(Pictures paired with source code)
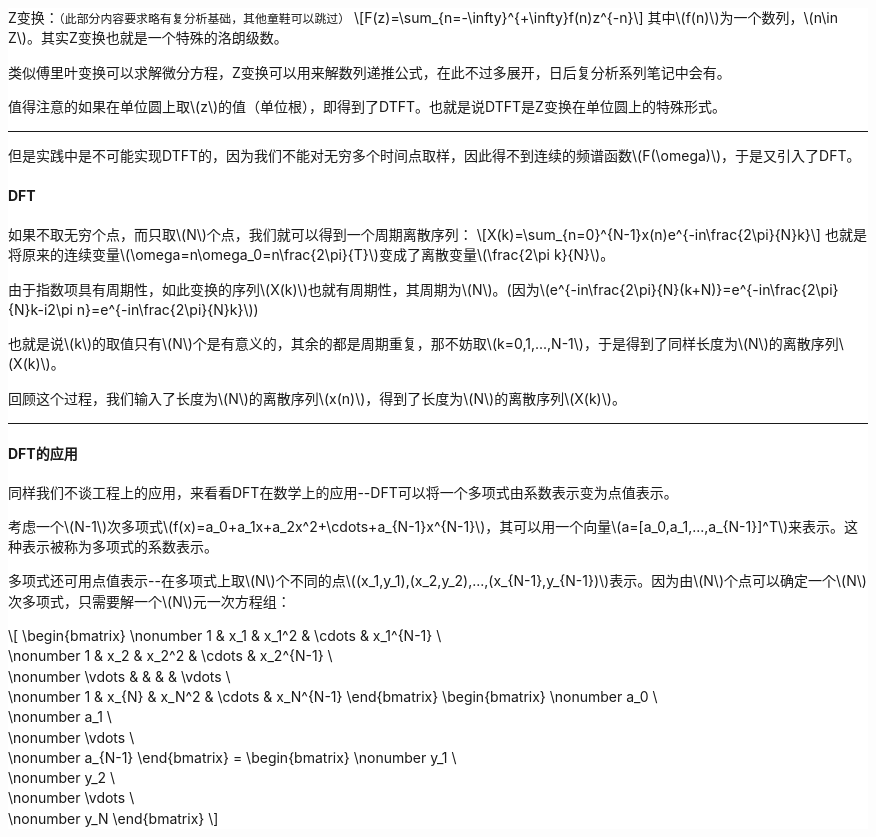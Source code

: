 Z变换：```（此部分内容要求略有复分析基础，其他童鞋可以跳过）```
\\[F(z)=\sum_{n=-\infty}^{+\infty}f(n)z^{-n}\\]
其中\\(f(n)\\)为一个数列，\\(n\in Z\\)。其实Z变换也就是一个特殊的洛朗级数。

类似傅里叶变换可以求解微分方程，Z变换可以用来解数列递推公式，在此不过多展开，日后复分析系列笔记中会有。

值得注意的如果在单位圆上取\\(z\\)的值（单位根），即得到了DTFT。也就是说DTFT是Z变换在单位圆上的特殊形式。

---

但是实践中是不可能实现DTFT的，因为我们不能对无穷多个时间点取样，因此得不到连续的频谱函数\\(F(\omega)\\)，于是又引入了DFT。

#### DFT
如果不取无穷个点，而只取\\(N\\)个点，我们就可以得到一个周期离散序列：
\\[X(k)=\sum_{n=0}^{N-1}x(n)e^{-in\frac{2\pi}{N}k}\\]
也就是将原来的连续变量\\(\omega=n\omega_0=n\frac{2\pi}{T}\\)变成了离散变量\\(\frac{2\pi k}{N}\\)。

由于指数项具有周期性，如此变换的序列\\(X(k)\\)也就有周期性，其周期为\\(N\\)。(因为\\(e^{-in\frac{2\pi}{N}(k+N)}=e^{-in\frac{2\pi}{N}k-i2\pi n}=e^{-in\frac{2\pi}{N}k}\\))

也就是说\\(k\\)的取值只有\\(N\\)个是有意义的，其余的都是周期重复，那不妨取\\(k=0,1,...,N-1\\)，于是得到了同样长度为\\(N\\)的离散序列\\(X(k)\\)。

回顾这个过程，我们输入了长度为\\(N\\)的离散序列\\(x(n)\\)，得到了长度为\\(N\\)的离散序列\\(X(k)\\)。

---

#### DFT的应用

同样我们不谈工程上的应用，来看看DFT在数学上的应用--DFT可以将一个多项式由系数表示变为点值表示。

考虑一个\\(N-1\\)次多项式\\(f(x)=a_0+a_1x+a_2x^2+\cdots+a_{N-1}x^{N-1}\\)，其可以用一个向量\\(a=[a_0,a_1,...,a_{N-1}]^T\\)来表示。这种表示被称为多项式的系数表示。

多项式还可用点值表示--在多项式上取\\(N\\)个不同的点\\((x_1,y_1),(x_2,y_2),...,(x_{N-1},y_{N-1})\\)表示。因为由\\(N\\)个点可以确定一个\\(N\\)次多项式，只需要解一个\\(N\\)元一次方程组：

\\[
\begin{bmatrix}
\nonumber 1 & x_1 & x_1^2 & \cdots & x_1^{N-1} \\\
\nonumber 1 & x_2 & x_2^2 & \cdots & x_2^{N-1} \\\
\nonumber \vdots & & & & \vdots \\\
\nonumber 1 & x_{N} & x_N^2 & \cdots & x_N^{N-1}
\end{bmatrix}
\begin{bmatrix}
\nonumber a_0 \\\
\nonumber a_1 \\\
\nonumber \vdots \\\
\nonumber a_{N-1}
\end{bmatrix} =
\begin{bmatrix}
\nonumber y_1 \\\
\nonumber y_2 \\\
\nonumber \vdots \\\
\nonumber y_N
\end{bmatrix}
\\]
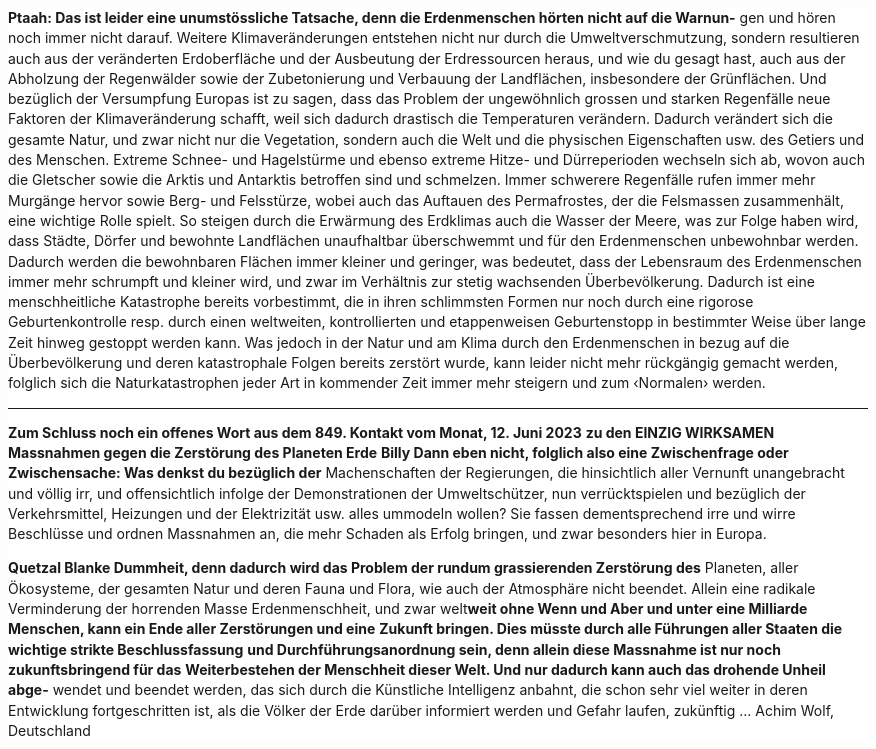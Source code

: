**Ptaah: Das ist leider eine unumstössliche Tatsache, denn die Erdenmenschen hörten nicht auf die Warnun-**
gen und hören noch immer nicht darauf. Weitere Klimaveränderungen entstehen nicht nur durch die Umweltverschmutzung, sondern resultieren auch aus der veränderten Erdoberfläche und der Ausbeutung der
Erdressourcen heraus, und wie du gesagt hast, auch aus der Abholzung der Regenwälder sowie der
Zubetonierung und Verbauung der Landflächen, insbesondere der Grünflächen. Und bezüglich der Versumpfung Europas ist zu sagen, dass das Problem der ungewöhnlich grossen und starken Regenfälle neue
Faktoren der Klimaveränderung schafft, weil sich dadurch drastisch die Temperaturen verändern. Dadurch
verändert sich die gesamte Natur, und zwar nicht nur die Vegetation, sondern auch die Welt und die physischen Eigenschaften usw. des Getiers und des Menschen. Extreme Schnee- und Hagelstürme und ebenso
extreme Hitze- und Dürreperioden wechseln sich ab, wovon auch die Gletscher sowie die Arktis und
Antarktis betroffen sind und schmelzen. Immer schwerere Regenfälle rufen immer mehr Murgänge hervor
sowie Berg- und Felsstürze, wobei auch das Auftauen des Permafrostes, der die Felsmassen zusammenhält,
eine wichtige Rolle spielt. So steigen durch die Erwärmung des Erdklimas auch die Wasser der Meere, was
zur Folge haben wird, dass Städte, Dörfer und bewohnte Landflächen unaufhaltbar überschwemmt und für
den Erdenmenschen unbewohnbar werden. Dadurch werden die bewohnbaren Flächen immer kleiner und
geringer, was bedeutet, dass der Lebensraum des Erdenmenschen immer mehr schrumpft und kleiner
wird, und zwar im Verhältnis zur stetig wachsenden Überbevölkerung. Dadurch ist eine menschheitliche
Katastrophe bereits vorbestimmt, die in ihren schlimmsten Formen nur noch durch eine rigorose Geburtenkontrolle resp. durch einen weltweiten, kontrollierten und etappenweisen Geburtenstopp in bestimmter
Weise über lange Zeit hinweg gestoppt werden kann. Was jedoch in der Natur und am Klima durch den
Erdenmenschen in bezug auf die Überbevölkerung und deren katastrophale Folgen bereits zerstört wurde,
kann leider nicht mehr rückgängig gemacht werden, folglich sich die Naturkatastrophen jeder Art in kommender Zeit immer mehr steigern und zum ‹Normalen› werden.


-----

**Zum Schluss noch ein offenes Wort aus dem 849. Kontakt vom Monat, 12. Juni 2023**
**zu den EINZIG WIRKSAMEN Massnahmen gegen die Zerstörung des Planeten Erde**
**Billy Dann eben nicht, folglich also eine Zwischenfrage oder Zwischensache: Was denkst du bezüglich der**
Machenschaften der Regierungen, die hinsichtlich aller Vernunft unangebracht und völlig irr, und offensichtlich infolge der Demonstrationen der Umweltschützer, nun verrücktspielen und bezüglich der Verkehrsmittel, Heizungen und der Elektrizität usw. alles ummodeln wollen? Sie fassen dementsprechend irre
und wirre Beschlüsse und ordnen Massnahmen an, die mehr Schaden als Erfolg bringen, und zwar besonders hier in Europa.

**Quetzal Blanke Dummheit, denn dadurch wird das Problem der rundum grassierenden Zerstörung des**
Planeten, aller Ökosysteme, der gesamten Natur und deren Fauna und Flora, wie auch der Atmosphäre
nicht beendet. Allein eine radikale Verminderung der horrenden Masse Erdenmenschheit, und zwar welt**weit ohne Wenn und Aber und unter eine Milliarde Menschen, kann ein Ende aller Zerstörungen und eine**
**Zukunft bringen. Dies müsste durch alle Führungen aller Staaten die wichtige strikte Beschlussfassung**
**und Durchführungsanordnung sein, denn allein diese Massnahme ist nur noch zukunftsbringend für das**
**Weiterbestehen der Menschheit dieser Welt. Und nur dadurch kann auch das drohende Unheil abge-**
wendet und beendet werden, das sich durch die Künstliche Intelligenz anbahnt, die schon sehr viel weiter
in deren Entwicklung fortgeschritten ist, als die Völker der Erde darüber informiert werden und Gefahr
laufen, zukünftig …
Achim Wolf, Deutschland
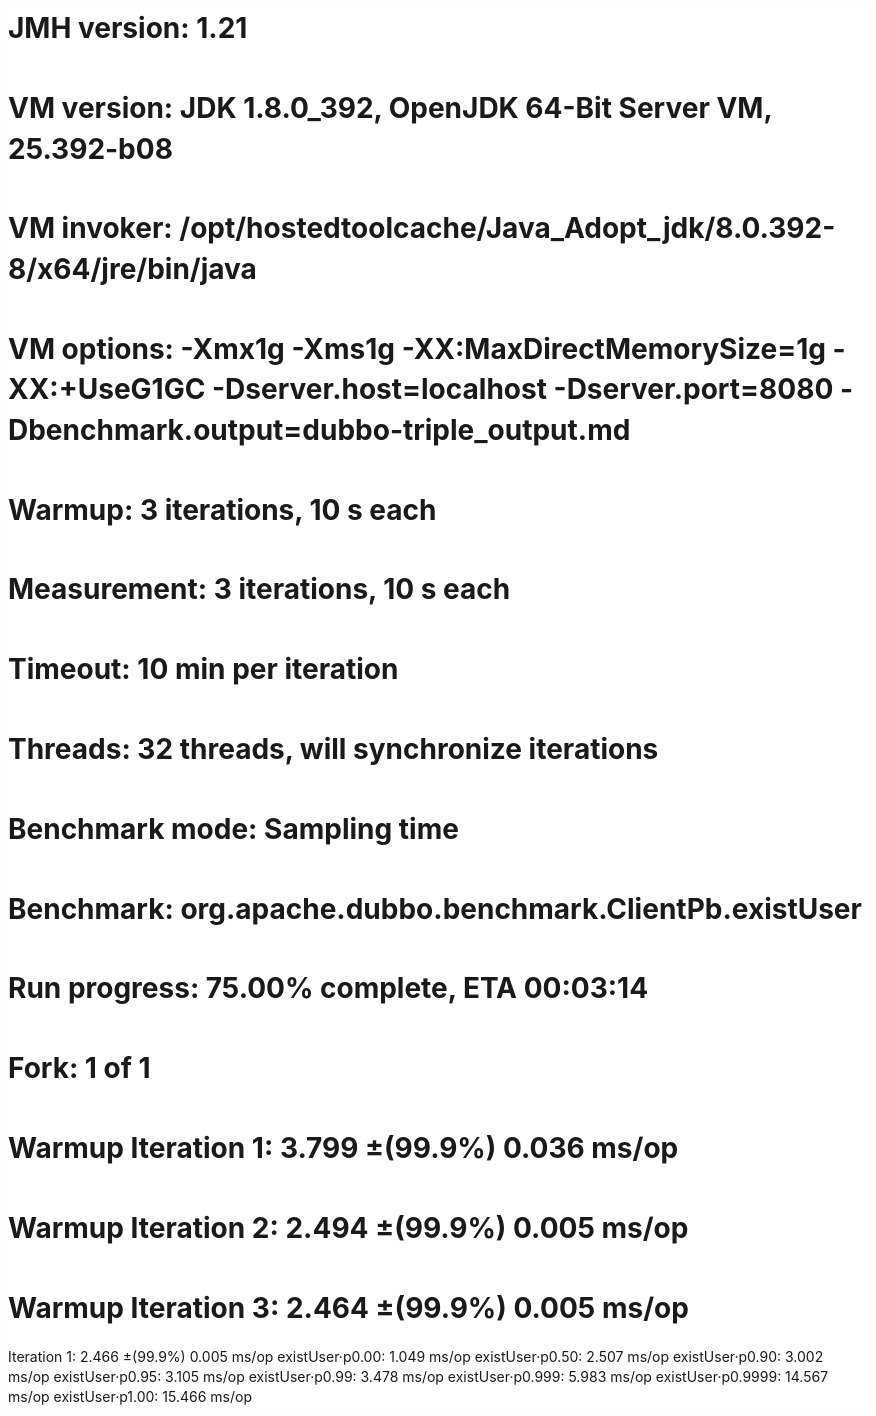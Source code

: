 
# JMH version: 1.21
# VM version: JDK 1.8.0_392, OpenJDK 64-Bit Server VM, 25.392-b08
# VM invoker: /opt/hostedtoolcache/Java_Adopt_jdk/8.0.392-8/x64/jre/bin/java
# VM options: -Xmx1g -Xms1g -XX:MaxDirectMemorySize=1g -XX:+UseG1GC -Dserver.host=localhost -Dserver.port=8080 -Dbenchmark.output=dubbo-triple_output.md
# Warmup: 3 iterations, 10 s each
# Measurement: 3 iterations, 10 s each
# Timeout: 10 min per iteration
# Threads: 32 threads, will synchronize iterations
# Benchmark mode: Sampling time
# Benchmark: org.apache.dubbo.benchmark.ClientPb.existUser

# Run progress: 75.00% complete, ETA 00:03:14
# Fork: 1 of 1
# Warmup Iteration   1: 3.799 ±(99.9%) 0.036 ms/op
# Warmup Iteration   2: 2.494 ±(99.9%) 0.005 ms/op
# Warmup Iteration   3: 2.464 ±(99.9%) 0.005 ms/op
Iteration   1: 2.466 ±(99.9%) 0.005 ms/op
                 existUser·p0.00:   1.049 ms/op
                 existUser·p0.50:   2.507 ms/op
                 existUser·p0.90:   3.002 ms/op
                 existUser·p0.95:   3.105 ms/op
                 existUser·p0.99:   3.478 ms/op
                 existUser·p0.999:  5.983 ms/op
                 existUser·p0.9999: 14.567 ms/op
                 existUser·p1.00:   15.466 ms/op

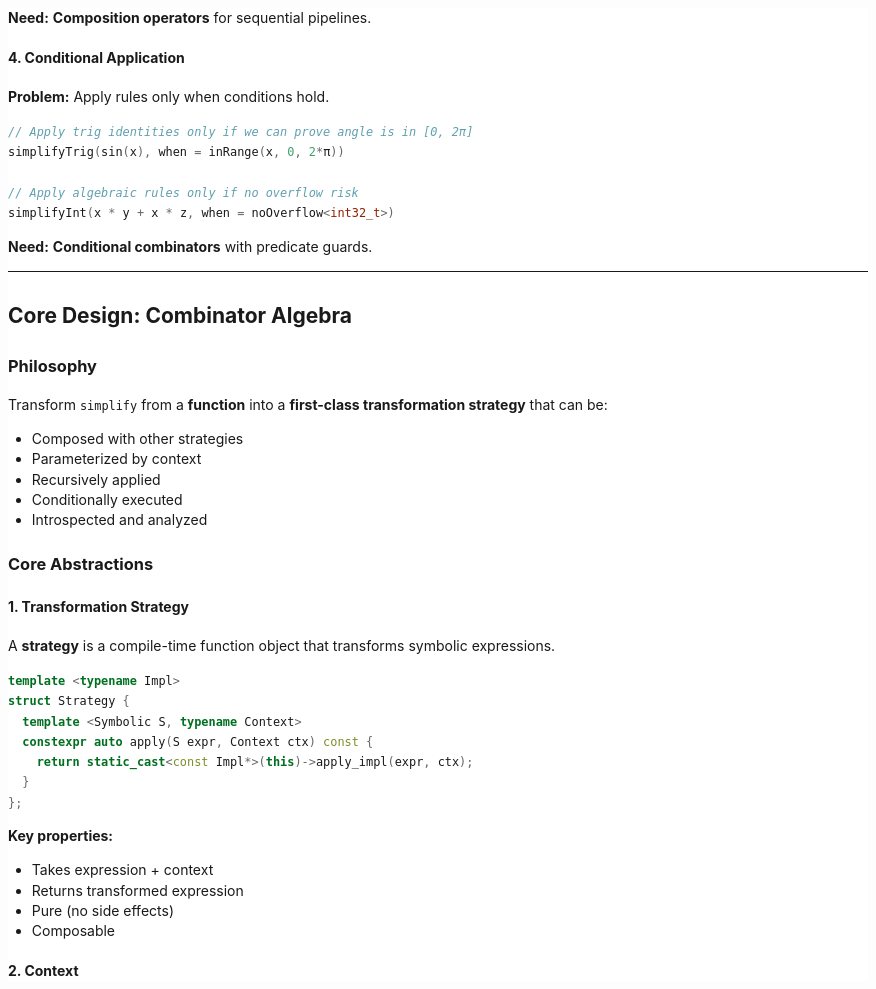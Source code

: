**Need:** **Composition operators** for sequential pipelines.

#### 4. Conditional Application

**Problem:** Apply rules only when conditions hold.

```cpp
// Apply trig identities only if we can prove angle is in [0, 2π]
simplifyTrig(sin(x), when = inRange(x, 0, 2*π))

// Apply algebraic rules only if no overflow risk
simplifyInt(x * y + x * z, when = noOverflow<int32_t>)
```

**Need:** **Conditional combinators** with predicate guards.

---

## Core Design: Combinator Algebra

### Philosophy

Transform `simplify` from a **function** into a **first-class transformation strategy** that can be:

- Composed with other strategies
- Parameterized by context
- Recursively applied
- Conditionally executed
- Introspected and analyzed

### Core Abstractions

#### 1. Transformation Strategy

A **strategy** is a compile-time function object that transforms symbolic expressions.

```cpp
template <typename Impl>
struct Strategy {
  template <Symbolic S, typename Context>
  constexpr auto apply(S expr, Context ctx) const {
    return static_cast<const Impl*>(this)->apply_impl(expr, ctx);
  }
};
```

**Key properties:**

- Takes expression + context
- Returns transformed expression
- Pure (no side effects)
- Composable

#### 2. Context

#### TASK REQUIREMENTS
In the lines above, find the word "beendet" and copy every line it occurs in.

#### RESPONSE AREA
nicht beendet. Allein eine radikale Verminderung der horrenden Masse Erdenmenschheit, und zwar welt**weit ohne Wenn und Aber und unter eine Milliarde Menschen, kann ein Ende aller Zerstörungen und eine**
wendet und beendet werden, das sich durch die Künstliche Intelligenz anbahnt, die schon sehr viel weiter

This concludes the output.